Gretsch, 30, earned seven total medals in seven days between biathlon and cross-country skiing.

Gretsch won gold medals in three different sports across the last three Paralympics: biathlon and cross-country skiing in 2018 (two years after taking up the sports), triathlon in 2021 and biathlon in 2022.

She plans to shift her focus back to triathlon after this winter for 2024 Paris Games qualification.

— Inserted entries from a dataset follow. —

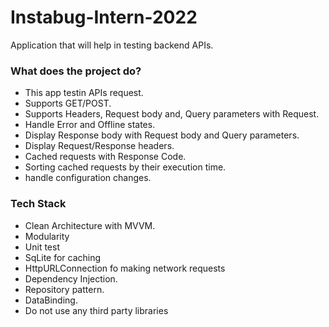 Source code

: # Instabug-Intern-2022
 Application that will help in testing backend APIs.
 
### What does the project do?
- This app testin APIs request. 
- Supports GET/POST.
- Supports Headers, Request body and, Query parameters with Request.
- Handle Error and Offline states.
- Display Response body with Request body and Query parameters.
- Display Request/Response headers.
- Cached requests with Response Code. 
- Sorting cached requests by their execution time.
- handle configuration changes.

### Tech Stack
- Clean Architecture with MVVM. 
- Modularity
- Unit test
- SqLite for caching
- HttpURLConnection fo making network requests
- Dependency Injection.
- Repository pattern.
- DataBinding.
- Do not use any third party libraries
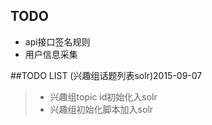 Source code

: ## TODO

* api接口签名规则
* 用户信息采集



##TODO LIST (兴趣组话题列表solr)2015-09-07


> * 兴趣组topic id初始化入solr
> * 兴趣组初始化脚本加入solr
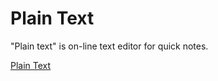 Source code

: # Plain Text


"Plain text" is on-line text editor for quick notes.

[Plain Text](https://svoekino.github.io/plain-text/) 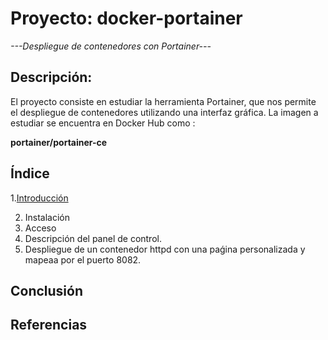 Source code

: # Proyecto: docker-portainer
*---Despliegue de contenedores con Portainer---*
## Descripción:
El proyecto consiste en estudiar la herramienta Portainer, que nos permite el despliegue de contenedores utilizando una interfaz gráfica.
La imagen a estudiar se encuentra en Docker Hub como :

**portainer/portainer-ce**

## Índice
1.[Introducción](https://github.com/estebancr1993/docker-portainer/blob/main/instalacion.md)

2. Instalación
3. Acceso 
4. Descripción del panel de control.
5. Despliegue de un contenedor httpd con una paǵina personalizada y mapeaa por el puerto 8082.


## Conclusión


## Referencias

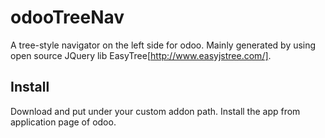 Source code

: # odooTreeNav
A tree-style navigator on the left side for odoo.
Mainly generated by using open source JQuery lib EasyTree[http://www.easyjstree.com/].

## Install
Download and put under your custom addon path.
Install the app from application page of odoo.
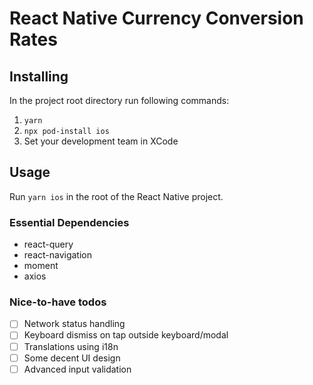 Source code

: # React Native Currency Conversion Rates

## **Installing**

In the project root directory run following commands:

1. `yarn`
2. `npx pod-install ios`
3. Set your development team in XCode

## **Usage**

Run `yarn ios` in the root of the React Native project.

### **Essential Dependencies**

- react-query
- react-navigation
- moment
- axios

### **Nice-to-have todos**

- [ ] Network status handling
- [ ] Keyboard dismiss on tap outside keyboard/modal
- [ ] Translations using i18n
- [ ] Some decent UI design
- [ ] Advanced input validation
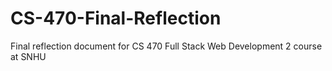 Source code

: # CS-470-Final-Reflection
Final reflection document for CS 470 Full Stack Web Development 2 course at SNHU

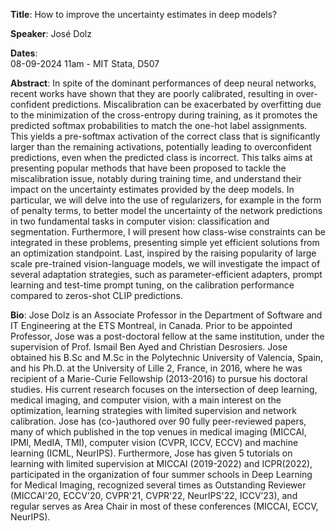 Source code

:**Title**: How to improve the uncertainty estimates in deep models?	

**Speaker**: José Dolz

**Dates**:  
08-09-2024 11am - MIT Stata, D507

**Abstract**: In spite of the dominant performances of deep neural networks, recent works have shown that they are poorly calibrated, resulting in over-confident predictions. Miscalibration can be exacerbated by overfitting due to the minimization of the cross-entropy during training, as it promotes the predicted softmax probabilities to match the one-hot label assignments. This yields a pre-softmax activation of the correct class that is significantly larger than the remaining activations, potentially leading to overconfident predictions, even when the predicted class is incorrect. This talks aims at presenting popular methods that have been proposed to tackle the miscalibration issue, notably during training time, and understand their impact on the uncertainty estimates provided by the deep models. In particular, we will delve into the use of regularizers, for example in the form of penalty terms,  to better model the uncertainty of the network predictions in two fundamental tasks in computer vision: classification and segmentation. Furthermore, I will present how class-wise constraints can be integrated in these problems, presenting simple yet efficient solutions from an optimization standpoint. Last, inspired by the raising popularity of large scale pre-trained vision-language models, we will investigate the impact of several adaptation strategies, such as parameter-efficient adapters, prompt learning and test-time prompt tuning, on the calibration performance compared to zeros-shot CLIP predictions. 


**Bio**: Jose Dolz is an Associate Professor in the Department of Software and IT Engineering at the ETS Montreal, in Canada. Prior to be appointed Professor, Jose was a post-doctoral fellow at the same institution, under the supervision of Prof. Ismail Ben Ayed and Christian Desrosiers. Jose obtained his B.Sc and M.Sc in the Polytechnic University of Valencia, Spain, and his Ph.D. at the University of Lille 2, France, in 2016, where he was recipient of a Marie-Curie Fellowship (2013-2016) to pursue his doctoral studies. His current research focuses on the intersection of deep learning, medical imaging, and computer vision, with a main interest on the optimization, learning strategies with limited supervision and network calibration. Jose has (co-)authored over 90 fully peer-reviewed papers, many of which published in the top venues in medical imaging (MICCAI, IPMI, MedIA, TMI), computer vision (CVPR, ICCV, ECCV) and machine learning (ICML, NeurIPS). Furthermore, Jose has given 5 tutorials on learning with limited supervision at MICCAI (2019-2022) and ICPR(2022), participated in the organization of four summer schools in Deep Learning for Medical Imaging, recognized several times as Outstanding Reviewer (MICCAI'20, ECCV'20, CVPR'21, CVPR'22, NeurIPS'22, ICCV’23), and regular serves as Area Chair in most of these conferences (MICCAI, ECCV, NeurIPS). 

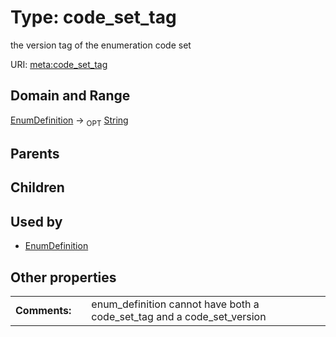 
# Type: code_set_tag


the version tag of the enumeration code set

URI: [meta:code_set_tag](https://w3id.org/biolink/biolinkml/meta/code_set_tag)


## Domain and Range

[EnumDefinition](EnumDefinition.md) ->  <sub>OPT</sub> [String](types/String.md)

## Parents


## Children


## Used by

 * [EnumDefinition](EnumDefinition.md)

## Other properties

|  |  |  |
| --- | --- | --- |
| **Comments:** | | enum_definition cannot have both a code_set_tag and a code_set_version |

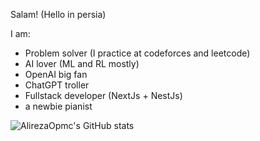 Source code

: Salam! (Hello in persia)

I am:
* Problem solver (I practice at codeforces and leetcode)
* AI lover (ML and RL mostly)
* OpenAI big fan
* ChatGPT troller
* Fullstack developer (NextJs + NestJs)
* a newbie pianist

![AlirezaOpmc's GitHub stats](https://github-readme-stats.vercel.app/api?username=alirezaopmc&show_icons=true&theme=transparent)
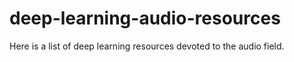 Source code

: # deep-learning-audio-resources
Here is a list of deep learning resources devoted to the audio field. 
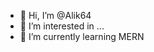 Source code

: - 👋 Hi, I’m @Alik64
- 👀 I’m interested in ...
- 🌱 I’m currently learning MERN


<!---
Alik64/Alik64 is a ✨ special ✨ repository because its `README.md` (this file) appears on your GitHub profile.
You can click the Preview link to take a look at your changes.
--->
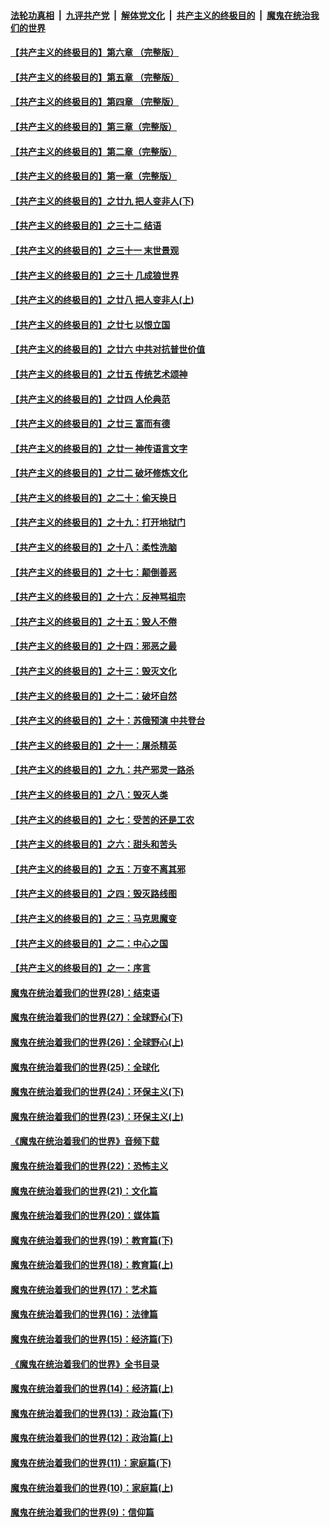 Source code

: ####  [法轮功真相](../../../../basic/blob/master/README.md?t=04192201) &nbsp;|&nbsp; [九评共产党](../../../../9ping.md/blob/master/README.md?t=04192201) &nbsp;|&nbsp; [解体党文化](../../../../jtdwh.md/blob/master/README.md?t=04192201)  &nbsp;|&nbsp; [共产主义的终极目的](../../../../gczydzjmd.md/blob/master/README.md?t=04192201) &nbsp;|&nbsp; [魔鬼在统治我们的世界](../../../../mgztzwmdsj.md/blob/master/README.md?t=04192201) 

#### [【共产主义的终极目的】第六章 （完整版）](../pages/nsc422/n11428913.md?t=04192201) 

#### [【共产主义的终极目的】第五章 （完整版）](../pages/nsc422/n11428912.md?t=04192201) 

#### [【共产主义的终极目的】第四章 （完整版）](../pages/nsc422/n11428907.md?t=04192201) 

#### [【共产主义的终极目的】第三章（完整版）](../pages/nsc422/n11428848.md?t=04192201) 

#### [【共产主义的终极目的】第二章（完整版）](../pages/nsc422/n11428831.md?t=04192201) 

#### [【共产主义的终极目的】第一章（完整版）](../pages/nsc422/n11417651.md?t=04192201) 

#### [【共产主义的终极目的】之廿九 把人变非人(下)](../pages/nsc422/n11344140.md?t=04192201) 

#### [【共产主义的终极目的】之三十二 结语](../pages/nsc422/n11360535.md?t=04192201) 

#### [【共产主义的终极目的】之三十一 末世景观](../pages/nsc422/n11351129.md?t=04192201) 

#### [【共产主义的终极目的】之三十 几成狼世界](../pages/nsc422/n11348280.md?t=04192201) 

#### [【共产主义的终极目的】之廿八 把人变非人(上)](../pages/nsc422/n11340492.md?t=04192201) 

#### [【共产主义的终极目的】之廿七 以恨立国](../pages/nsc422/n11336944.md?t=04192201) 

#### [【共产主义的终极目的】之廿六 中共对抗普世价值](../pages/nsc422/n11324785.md?t=04192201) 

#### [【共产主义的终极目的】之廿五 传统艺术颂神](../pages/nsc422/n11296396.md?t=04192201) 

#### [【共产主义的终极目的】之廿四 人伦典范](../pages/nsc422/n11296397.md?t=04192201) 

#### [【共产主义的终极目的】之廿三 富而有德](../pages/nsc422/n11283598.md?t=04192201) 

#### [【共产主义的终极目的】之廿一 神传语言文字](../pages/nsc422/n11263265.md?t=04192201) 

#### [【共产主义的终极目的】之廿二 破坏修炼文化](../pages/nsc422/n11245728.md?t=04192201) 

#### [【共产主义的终极目的】之二十：偷天换日](../pages/nsc422/n11238846.md?t=04192201) 

#### [【共产主义的终极目的】之十九：打开地狱门](../pages/nsc422/n11206376.md?t=04192201) 

#### [【共产主义的终极目的】之十八：柔性洗脑](../pages/nsc422/n11199994.md?t=04192201) 

#### [【共产主义的终极目的】之十七：颠倒善恶](../pages/nsc422/n11179782.md?t=04192201) 

#### [【共产主义的终极目的】之十六：反神骂祖宗](../pages/nsc422/n11166798.md?t=04192201) 

#### [【共产主义的终极目的】之十五：毁人不倦](../pages/nsc422/n11166792.md?t=04192201) 

#### [【共产主义的终极目的】之十四：邪恶之最](../pages/nsc422/n11150249.md?t=04192201) 

#### [【共产主义的终极目的】之十三：毁灭文化](../pages/nsc422/n11135227.md?t=04192201) 

#### [【共产主义的终极目的】之十二：破坏自然](../pages/nsc422/n11135214.md?t=04192201) 

#### [【共产主义的终极目的】之十：苏俄预演 中共登台](../pages/nsc422/n11118424.md?t=04192201) 

#### [【共产主义的终极目的】之十一：屠杀精英](../pages/nsc422/n11118442.md?t=04192201) 

#### [【共产主义的终极目的】之九：共产邪灵一路杀](../pages/nsc422/n11114139.md?t=04192201) 

#### [【共产主义的终极目的】之八：毁灭人类](../pages/nsc422/n11108503.md?t=04192201) 

#### [【共产主义的终极目的】之七：受苦的还是工农](../pages/nsc422/n11101809.md?t=04192201) 

#### [【共产主义的终极目的】之六：甜头和苦头](../pages/nsc422/n11096971.md?t=04192201) 

#### [【共产主义的终极目的】之五：万变不离其邪](../pages/nsc422/n11091285.md?t=04192201) 

#### [【共产主义的终极目的】之四：毁灭路线图](../pages/nsc422/n11086284.md?t=04192201) 

#### [【共产主义的终极目的】之三：马克思魔变](../pages/nsc422/n11061941.md?t=04192201) 

#### [【共产主义的终极目的】之二：中心之国](../pages/nsc422/n11047728.md?t=04192201) 

#### [【共产主义的终极目的】之一：序言](../pages/nsc422/n11086077.md?t=04192201) 

#### [魔鬼在统治着我们的世界(28)：结束语](../pages/nsc422/n10936246.md?t=04192201) 

#### [魔鬼在统治着我们的世界(27)：全球野心(下)](../pages/nsc422/n10928319.md?t=04192201) 

#### [魔鬼在统治着我们的世界(26)：全球野心(上)](../pages/nsc422/n10900318.md?t=04192201) 

#### [魔鬼在统治着我们的世界(25)：全球化](../pages/nsc422/n10788205.md?t=04192201) 

#### [魔鬼在统治着我们的世界(24)：环保主义(下)](../pages/nsc422/n10695307.md?t=04192201) 

#### [魔鬼在统治着我们的世界(23)：环保主义(上)](../pages/nsc422/n10688613.md?t=04192201) 

#### [《魔鬼在统治着我们的世界》音频下载](../pages/nsc422/n10635553.md?t=04192201) 

#### [魔鬼在统治着我们的世界(22)：恐怖主义](../pages/nsc422/n10614727.md?t=04192201) 

#### [魔鬼在统治着我们的世界(21)：文化篇](../pages/nsc422/n10597706.md?t=04192201) 

#### [魔鬼在统治着我们的世界(20)：媒体篇](../pages/nsc422/n10586579.md?t=04192201) 

#### [魔鬼在统治着我们的世界(19)：教育篇(下)](../pages/nsc422/n10564808.md?t=04192201) 

#### [魔鬼在统治着我们的世界(18)：教育篇(上)](../pages/nsc422/n10526970.md?t=04192201) 

#### [魔鬼在统治着我们的世界(17)：艺术篇](../pages/nsc422/n10499093.md?t=04192201) 

#### [魔鬼在统治着我们的世界(16)：法律篇](../pages/nsc422/n10485969.md?t=04192201) 

#### [魔鬼在统治着我们的世界(15)：经济篇(下)](../pages/nsc422/n10469975.md?t=04192201) 

#### [《魔鬼在统治着我们的世界》全书目录](../pages/nsc422/n10464261.md?t=04192201) 

#### [魔鬼在统治着我们的世界(14)：经济篇(上)](../pages/nsc422/n10457370.md?t=04192201) 

#### [魔鬼在统治着我们的世界(13)：政治篇(下)](../pages/nsc422/n10448270.md?t=04192201) 

#### [魔鬼在统治着我们的世界(12)：政治篇(上)](../pages/nsc422/n10444576.md?t=04192201) 

#### [魔鬼在统治着我们的世界(11)：家庭篇(下)](../pages/nsc422/n10440961.md?t=04192201) 

#### [魔鬼在统治着我们的世界(10)：家庭篇(上)](../pages/nsc422/n10435448.md?t=04192201) 

#### [魔鬼在统治着我们的世界(9)：信仰篇](../pages/nsc422/n10432159.md?t=04192201)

Gretsch, born with spina bifida, was the 2014 USA Triathlon Female Para Triathlete of the Year. Though triathlon was added to the Paralympics for the 2016 Rio Games, her classification was not added until Tokyo.

Also at last week’s worlds, six-time Paralympian Aaron Pike earned his first Paralympic or world championships gold medal in his decade-plus career, winning a 12.5km biathlon event.

Oksana Masters, who won seven medals in seven events at last year’s Paralympics to break the career U.S. Winter Paralympics medals record, missed worlds due to hand surgery.

The U.S. also picked up five medals at last week’s World Para Alpine Skiing Championships in Spain — three silvers for five-time Paralympian Laurie Stephens and two bronzes for 17-year-old Saylor O’Brien.

Stephens now has 18 career medals from world championships, plus seven at the Paralympics.